Puis, averti par un bruit, Yarl se tourna vers Sir Donald Fremling debout derrière lui… un petit poignard à la main.

En un éclair, Yarl se baissa et porta un flacon à ses lèvres, et en un instant, il s’accroupit, transformé et bestial, devant son ennemi.

Puis les lumières de la chapelle de l’abbaye s’éteignirent… Les murs se fondirent dans l’air… Et je me retrouvai debout avec Coral sur la lande désolée près du lac dont les eaux profondes se couvraient d’une écume sombre et que les corps des moines s’enfonçaient sous ses vagues.

J’aperçus de nouveau Fremling en train de lutter au sol avec son odieux adversaire… Et le bruit des feulements et des souffles des combattants s’éleva au-dessus du hurlement du vent. Puis je vis l’homme et la bête rouler du bord de la crête de Monk’s Rock et disparaître dans les profondeurs…

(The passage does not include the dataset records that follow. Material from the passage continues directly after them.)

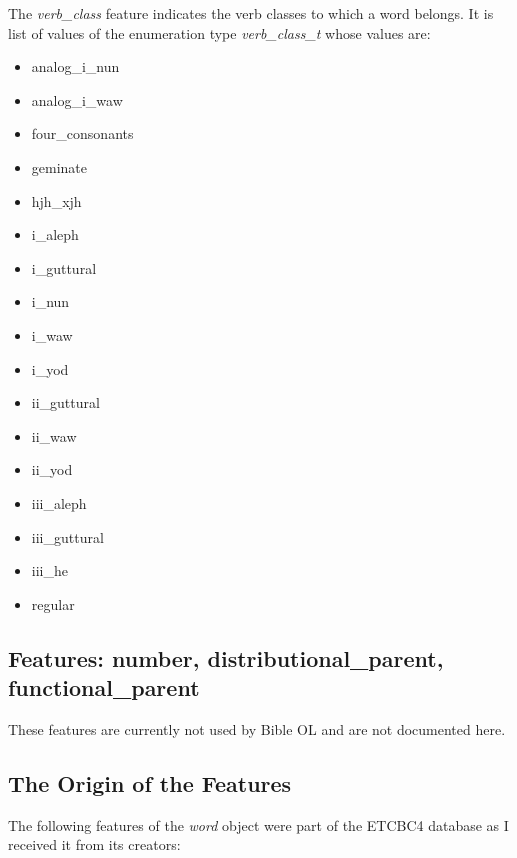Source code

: \documentclass[11pt,oneside,a4paper]{memoir}
\begin{document}
The \emph{verb\_class} feature indicates the verb classes to which a word belongs. It is list of
values of the enumeration type \emph{verb\_class\_t} whose values are:

\begin{itemize}
\item analog\_i\_nun
\item analog\_i\_waw
\item four\_consonants
\item geminate
\item hjh\_xjh
\item i\_aleph
\item i\_guttural
\item i\_nun
\item i\_waw
\item i\_yod
\item ii\_guttural
\item ii\_waw
\item ii\_yod
\item iii\_aleph
\item iii\_guttural
\item iii\_he
\item regular
\end{itemize}

\subsection{Features: number, distributional\_parent, functional\_parent}

These features are currently not used by Bible OL and are not documented here.

\subsection{The Origin of the Features}\label{etcbc-origin}

The following features of the \emph{word} object were part of the ETCBC4 database as I received it
from its creators:
\end{document}
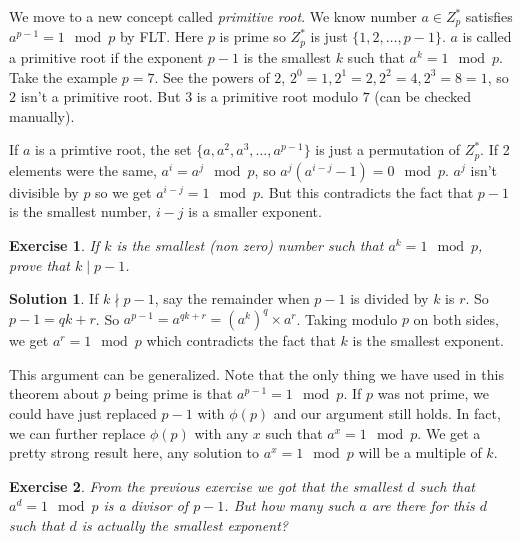 \documentclass[a4paper,10pt]{article}
\newtheorem{exercise}{Exercise}[section]
\theoremstyle{definition} %
\newtheorem*{solution}{Solution}
\begin{document}
    We move to a new concept called \emph{primitive root}. We know number $a \in Z_p^*$
    satisfies $a^{p-1} = 1 \mod p$ by FLT. Here $p$ is prime so $Z_p^*$ is just $\{1, 2, 
    \dots, p-1\}$. $a$ is called a primitive root if the exponent $p-1$ is the smallest $k$
    such that $a^{k} = 1 \mod p$. Take the example $p = 7$. See the powers of $2$, $2^0 = 1,
    2^1 = 2, 2^2 = 4, 2^3 = 8 = 1$, so $2$ isn't a primitive root. But $3$ is a primitive root 
    modulo $7$ (can be checked manually).

    If $a$ is a primtive root, the set $\{a,a^2, a^3, \dots, a^{p-1}\}$ is just a permutation 
    of $Z_p^*$. If 2 elements were the same, $a^i = a^j \mod p$, so $a^j(a^{i-j} - 1) = 0 \mod p$.
    $a^j$ isn't divisible by $p$ so we get $a^{i-j} = 1 \mod p$. But this contradicts the fact that
    $p-1$ is the smallest number, $i-j$ is a smaller exponent.

    \begin{exercise}
        If $k$ is the smallest (non zero) number such that $a^k = 1 \mod p$, prove that $k \mid p-1$.
    \end{exercise}

    \begin{solution}
        If $k \nmid p-1$, say the remainder when $p-1$ is divided by $k$ is $r$. So 
        $p-1 = qk + r$. So $a^{p-1} = a^{qk+r} = {(a^k)}^q \times a^r$. Taking modulo $p$
        on both sides, we get $a^r = 1 \mod p$ which contradicts the fact that $k$ is the 
        smallest exponent. 

        This argument can be generalized. Note that the only thing we have used in this theorem 
        about $p$ being prime is that $a^{p-1} = 1 \mod p$. If $p$ was not prime, we could have just
        replaced $p-1$ with $\phi(p)$ and our argument still holds. In fact, we can further replace
        $\phi(p)$ with any $x$ such that $a^x = 1 \mod p$. We get a pretty strong result here, any solution
        to $a^x = 1 \mod p$ will be a multiple of $k$.


    \end{solution}

    \begin{exercise}
        From the previous exercise we got that the smallest $d$ such that $a^d = 1 \mod p$
        is a divisor of $p-1$. But how many such $a$ are there for this $d$ such that $d$ is 
        actually the smallest exponent?
    \end{exercise}
\end{document}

Extrait du Cumberland Comet.

Le Monk’s Rock, près de Teordale, Cumberland, a été le théâtre d’un incident très étrange. Le vicaire de Teordale a fait l’ascension du Red Tarn vendredi soir dernier, en compagnie de deux membres de l’orchestre Brackenfells Hydro, Miss Coral Deane et M. Torkel Yarl, et de Sir Donald Fremling, le savant de renommée mondiale.

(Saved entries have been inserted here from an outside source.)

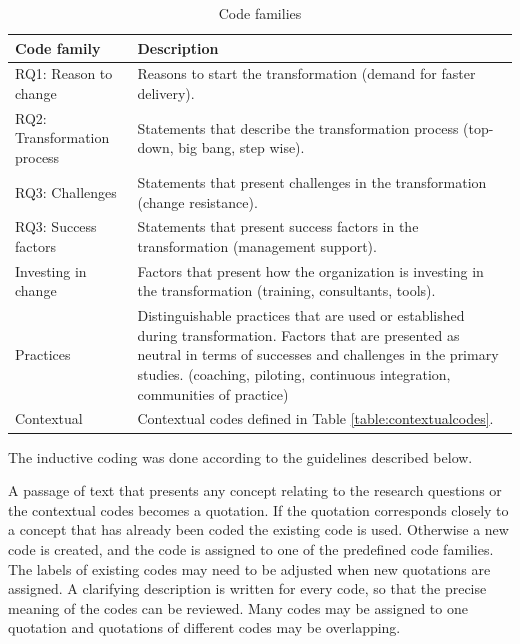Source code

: \documentclass[preprint,authoryear,12pt]{elsarticle}
\begin{document}
\begin{table}[t]
    \centering
    \begin{tabular}{ >{\raggedright\arraybackslash}p{}
                     >{\raggedright\arraybackslash}p{} }
        \toprule
        Code family          &  Description
        \\
        \midrule

        RQ1: Reason to change &
        Reasons to start the transformation (demand for faster delivery). \\

		RQ2: Transformation process &
		Statements that describe the transformation process (top-down, big bang,
		step wise). \\

		RQ3: Challenges &
		Statements that present challenges in the transformation (change resistance).
		\\

		RQ3: Success factors &
		Statements that present success factors in the transformation (management
		support).
		\\

		Investing in change  &
		Factors that present how the organization is investing in the
		transformation (training, consultants, tools). \\

		Practices &
		Distinguishable practices that are used or established during transformation.
		Factors that are presented as neutral in terms of successes and challenges
		in the primary studies.
		(coaching, piloting, continuous integration, communities of practice) \\
		
		Contextual &
		Contextual codes defined in Table \ref{table:contextualcodes}. \\
		
        \bottomrule
    \end{tabular}
    \caption{Code families}
    \label{table:codefamilies}
\end{table}

The inductive coding was done according to the guidelines described below.

A passage of text that presents any concept relating to the research questions
or the contextual codes becomes a quotation. If the quotation corresponds
closely to a concept that has already been coded the existing code is used.
Otherwise a new code is created, and the code is assigned to one of the
predefined code families. The labels of existing codes may need to be adjusted
when new quotations are assigned. A clarifying description is written for every
code, so that the precise meaning of the codes can be reviewed. Many codes may
be assigned to one quotation and quotations of different codes may be
overlapping.
\end{document}

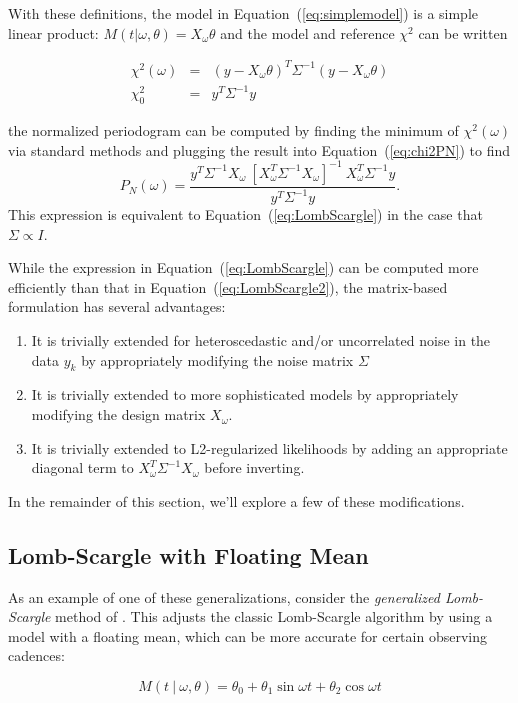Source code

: \documentclass[12pt,preprint]{aastex}
\newcommand{\Eq}[1]{Equation~(\ref{eq:#1})}
\newcommand{\eq}[1]{\Eq{#1}}
\newcommand{\eqlabel}[1]{\label{eq:#1}}
\begin{document}
With these definitions, the model in \eq{simplemodel} is a simple linear product: $M(t|\omega,\theta) = X_\omega\theta$ and the model and reference $\chi^2$ can be written

\begin{eqnarray}
  \chi^2(\omega) &=& (y - X_\omega\theta)^T\Sigma^{-1}(y - X_\omega\theta)\\
  \chi^2_0 &=& y^T \Sigma^{-1} y
\end{eqnarray}

the normalized periodogram can be computed by finding the minimum of $\chi^2(\omega)$ via standard methods and plugging the result into \eq{chi2PN} to find
\begin{equation}
  \eqlabel{LombScargle2}
  P_N(\omega) = \frac{y^T\Sigma^{-1}X_\omega~[X_\omega^T\Sigma^{-1}X_\omega]^{-1}~X_\omega^T\Sigma^{-1}y}{y^T\Sigma^{-1}y}.
\end{equation}
This expression is equivalent to \eq{LombScargle} in the case that $\Sigma \propto I$.

While the expression in \eq{LombScargle} can be computed more efficiently than that in \eq{LombScargle2}, the matrix-based formulation has several advantages:
\begin{enumerate}
  \item It is trivially extended for heteroscedastic and/or uncorrelated noise in the data $y_k$ by appropriately modifying the noise matrix $\Sigma$
  \item It is trivially extended to more sophisticated models by appropriately modifying the design matrix $X_\omega$.
  \item It is trivially extended to L2-regularized likelihoods by adding an appropriate diagonal term to $X_\omega^T\Sigma^{-1}X_\omega$ before inverting.
\end{enumerate}
In the remainder of this section, we'll explore a few of these modifications.

\subsection{Lomb-Scargle with Floating Mean}
As an example of one of these generalizations, consider the {\it generalized Lomb-Scargle} method of \citet{Zechmeister09}. This adjusts the classic Lomb-Scargle algorithm by using a model with a floating mean, which can be more accurate for certain observing cadences:

\begin{equation}
  M(t~|~\omega, \theta) = \theta_0 + \theta_1\sin\omega t + \theta_2\cos\omega t
\end{equation}
\end{document}
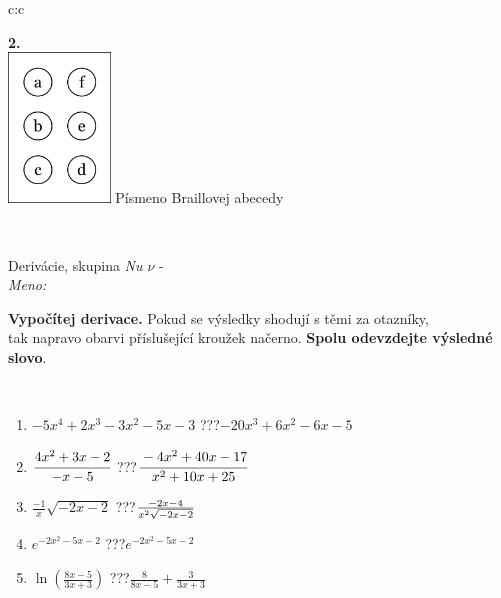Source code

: \documentclass[10pt]{report}
\begin{document}
\begin{tabular}{c:c}
\begin{minipage}[c][104.5mm][t]{0.5\linewidth}
\begin{center}
\begin{minipage}{0.20\linewidth}
\begin{center}
{\Huge\bfseries 2.} \\[2mm]
\includegraphics[height=40mm]{../images/braille.png}
{\small Písmeno Braillovej abecedy}
\end{center}
\end{minipage}
\end{center}
\end{minipage}
\\ \hdashline
\begin{minipage}[c][104.5mm][t]{0.5\linewidth}
\begin{center}
\vspace{7mm}
{\huge Derivácie, skupina \textit{Nu $\nu$} -}\\[5mm]
\textit{Meno:}\phantom{xxxxxxxxxxxxxxxxxxxxxxxxxxxxxxxxxxxxxxxxxxxxxxxxxxxxxxxxxxxxxxxxx}\\[5mm]
\begin{minipage}{0.95\linewidth}
\begin{center}
\textbf{Vypočítej derivace.} Pokud se výsledky shodují s těmi za otazníky,\\tak napravo obarvi příslušející kroužek načerno. \textbf{Spolu odevzdejte výsledné slovo}.
\end{center}
\end{minipage}
\\[1mm]
\begin{minipage}{0.79\linewidth}
\begin{center}
\begin{varwidth}{\linewidth}
\begin{enumerate}
\normalsize
\item $-5x^4+2x^3-3x^2-5x-3$\quad \dotfill\; ???\;\dotfill \quad $-20x^3+6x^2-6x-5$
\item $\cfrac{4x^2+3x-2}{-x-5}$\quad \dotfill\; ???\;\dotfill \quad $\cfrac{-4x^2+40x-17}{x^2+10x+25}$
\item $\frac{-1}{x}\sqrt{-2x-2}$\quad \dotfill\; ???\;\dotfill \quad $\frac{-2x-4}{x^2 \sqrt{\smash[b]{-2x-2}}}$
\item $e^{-2x^2-5x-2}$\quad \dotfill\; ???\;\dotfill \quad $e^{-2x^2-5x-2}$
\item $\ln{\left(\frac{8x-5}{3x+3}\right)}$\quad \dotfill\; ???\;\dotfill \quad $\frac{8}{8x-5}+\frac{3}{3x+3}$

\end{enumerate}
\end{varwidth}
\end{center}
\end{minipage}
\end{center}
\end{minipage}
\end{tabular}
\end{document}
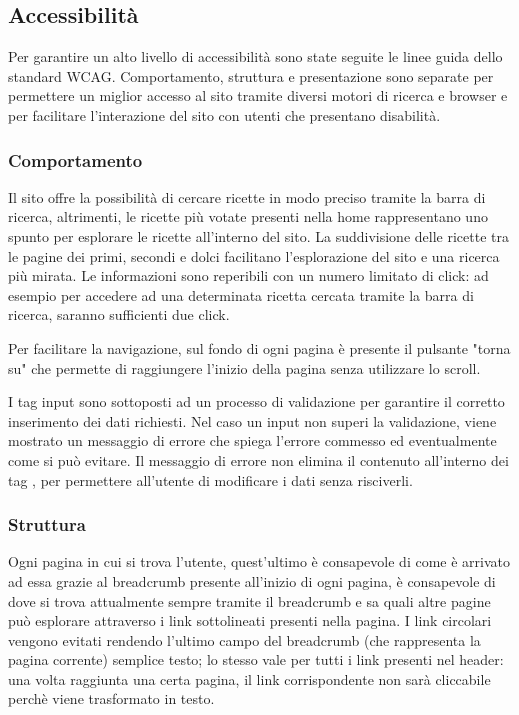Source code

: \subsection{Accessibilità}
\label{sub:accessibilità}
Per garantire un alto livello di accessibilità sono state seguite le linee guida dello standard WCAG. Comportamento, struttura e presentazione sono separate per permettere un miglior accesso al sito tramite diversi motori di ricerca e browser e per facilitare l'interazione del sito con utenti che presentano disabilità.

\subsubsection{Comportamento}
Il sito offre la possibilità di cercare ricette in modo preciso tramite la barra di ricerca, altrimenti, le ricette più votate presenti nella home rappresentano uno spunto per esplorare le ricette all'interno del sito. La suddivisione delle ricette tra le pagine dei primi, secondi e dolci facilitano l'esplorazione del sito e una ricerca più mirata. Le informazioni sono reperibili con un numero limitato di click: ad esempio per accedere ad una determinata ricetta cercata tramite la barra di ricerca, saranno sufficienti due click.

Per facilitare la navigazione, sul fondo di ogni pagina è presente il pulsante "torna su" che permette di raggiungere l'inizio della pagina senza utilizzare lo scroll.

I tag input sono sottoposti ad un processo di validazione per garantire il corretto inserimento dei dati richiesti. Nel caso un input non superi la validazione, viene mostrato un messaggio di errore che spiega l'errore commesso ed eventualmente come si può evitare. Il messaggio di errore non elimina il contenuto all'interno dei tag , per permettere all'utente di modificare i dati senza risciverli.

\subsubsection{Struttura}
Ogni pagina in cui si trova l'utente, quest'ultimo è consapevole di come è arrivato ad essa grazie al breadcrumb presente all'inizio di ogni pagina, è consapevole di dove si trova attualmente sempre tramite il breadcrumb e sa quali altre pagine può esplorare attraverso i link sottolineati presenti nella pagina. I link circolari vengono evitati rendendo l'ultimo campo del breadcrumb (che rappresenta la pagina corrente) semplice testo; lo stesso vale per tutti i link presenti nel header: una volta raggiunta una certa pagina, il link corrispondente non sarà cliccabile perchè viene trasformato in testo.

Ce dernier semble avoir eu un combat d’une violence sans précédent avec un chat sauvage, que le groupe a rencontré au sommet du rocher.

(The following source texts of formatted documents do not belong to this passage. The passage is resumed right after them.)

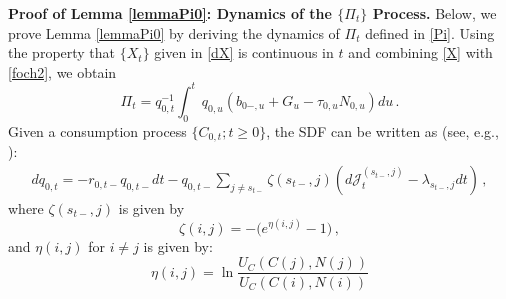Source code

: \documentclass[12pt]{article}
\begin{document}
\noindent\textbf{Proof of Lemma \ref{lemmaPi0}: Dynamics of the $\{\Pi_t\}$ Process.}\quad 
Below, we prove Lemma \ref{lemmaPi0} by deriving the dynamics of $\Pi_t$ defined in \eqref{Pi}. 
Using the property that $\{X_t\}$ given in \eqref{dX} is continuous in $t$ and combining \eqref{X} with \eqref{foch2}, we obtain
\begin{equation}\label{Pi2}
\Pi_t=q_{0, t}^{-1} \int_{0}^t\, {q_{0, u}} \left(b_{0-, u} +G_u-\tau_{0, u} N_{0, u} \right)du\,.
\end{equation}
Given a consumption process $\{C_{0, t}; t\geq 0\}$, the SDF can be written  as  (see, e.g., \cite{duffie2010dynamic}): %
\begin{eqnarray}\label{sdfq2}
d q_{0, t} = - r^{}_{0, t-} q_{0, t-}dt  -  q_{0, t-}  \sum_{j\neq s_{t-}} \zeta(s_{t-}, j)\left(d {\mathcal J}_t^{(s_{t-}, j)} - \lambda_{s_{t-}, j} d t \right)\,,
\end{eqnarray}
where $ \zeta(s_{t-}, j)$ is given by
\begin{equation}
\zeta(i, j) = -\big(e^{\eta(i, j)}-1 \big)\,,
\end{equation}
and {$\eta(i,j)$ for  $i\neq j$} is given by: %
\begin{equation}\label{kappa} 
\eta(i, j)= \ln\frac{U_C(C(j), N(j))}{U_C(C(i), N(i))} \end{equation}
\end{document}
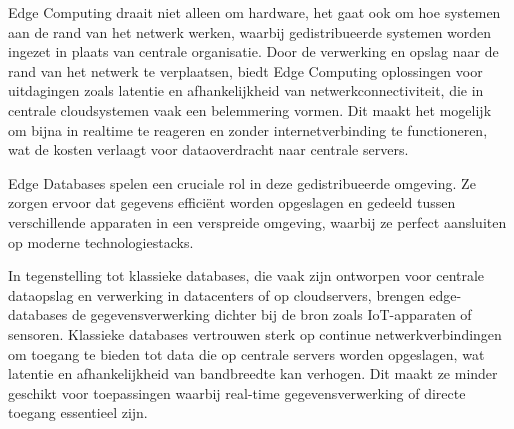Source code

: Edge Computing draait niet alleen om hardware, het gaat ook om hoe systemen aan de rand van het netwerk werken, waarbij gedistribueerde systemen worden ingezet in plaats van centrale organisatie. Door de verwerking en opslag naar de rand van het netwerk te verplaatsen, biedt Edge Computing oplossingen voor uitdagingen zoals latentie en afhankelijkheid van netwerkconnectiviteit, die in centrale cloudsystemen vaak een belemmering vormen. Dit maakt het mogelijk om bijna in realtime te reageren en zonder internetverbinding te functioneren, wat de kosten verlaagt voor dataoverdracht naar centrale servers.

Edge Databases spelen een cruciale rol in deze gedistribueerde omgeving. Ze zorgen ervoor dat gegevens efficiënt worden opgeslagen en gedeeld tussen verschillende apparaten in een verspreide omgeving, waarbij ze perfect aansluiten op moderne technologiestacks.

In tegenstelling tot klassieke databases, die vaak zijn ontworpen voor centrale dataopslag en verwerking in datacenters of op cloudservers, brengen edge-databases de gegevensverwerking dichter bij de bron zoals IoT-apparaten of sensoren.
 Klassieke databases vertrouwen sterk op continue netwerkverbindingen om toegang te bieden tot data die op centrale servers worden opgeslagen, wat latentie en afhankelijkheid van bandbreedte kan verhogen.
Dit maakt ze minder geschikt voor toepassingen waarbij real-time gegevensverwerking of directe toegang essentieel zijn.

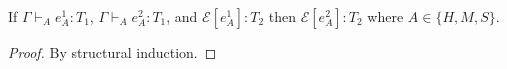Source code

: \begin{lemma}
\label{ecp}
If $\Gamma\vdash_{A}e_{A}^{1}:T_{1}$, $\Gamma\vdash_{A}e_{A}^{2}:T_{1}$, and $\mathscr{E}[e_{A}^{1}]:T_{2}$ then $\mathscr{E}[e_{A}^{2}]:T_{2}$ where $A\in\lbrace H,M,S\rbrace$.
\begin{proof}
By structural induction.
\end{proof}
\end{lemma}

Sir Donald Fremling portait un poignard (fait remarquable en soi). Il tua la bête, mais dans la lutte mortelle, ils roulèrent tous deux du côté de la falaise et furent découverts le lendemain matin par des équipes de recherche, loin dans les éboulis, dans un enchevêtrement de buissons. Le chat monstrueux était froid et raide, mais terriblement menaçant même dans la mort. Le manche du poignard dépassait de son corps et fut laissé là à la demande expresse de Sir Donald. Ce dernier semblait particulièrement intéressé par le fait qu’il manquait une articulation et une griffe à la patte avant gauche de la créature.

Sir Donald Fremling a eu la jambe cassée et a été gravement blessé, mais il se rétablit rapidement.

Le vicaire a fait signe à l’équipe de recherche depuis le sommet du Monk’s Rock, où il avait vainement tenté pendant des heures de faire reprendre conscience à Miss Deane. Elle a été ramenée chez elle et semble être en voie de guérison.

Aucune trace du quatrième membre du groupe, Torkel Yarl, le violoncelliste ; on craint qu’en cherchant Sir Donald Fremling après sa chute du rocher, Yarl ait lui-même perdu pied et soit tombé dans les profondeurs inexplorées du ravin entre Monk’s Rock et Green Falls.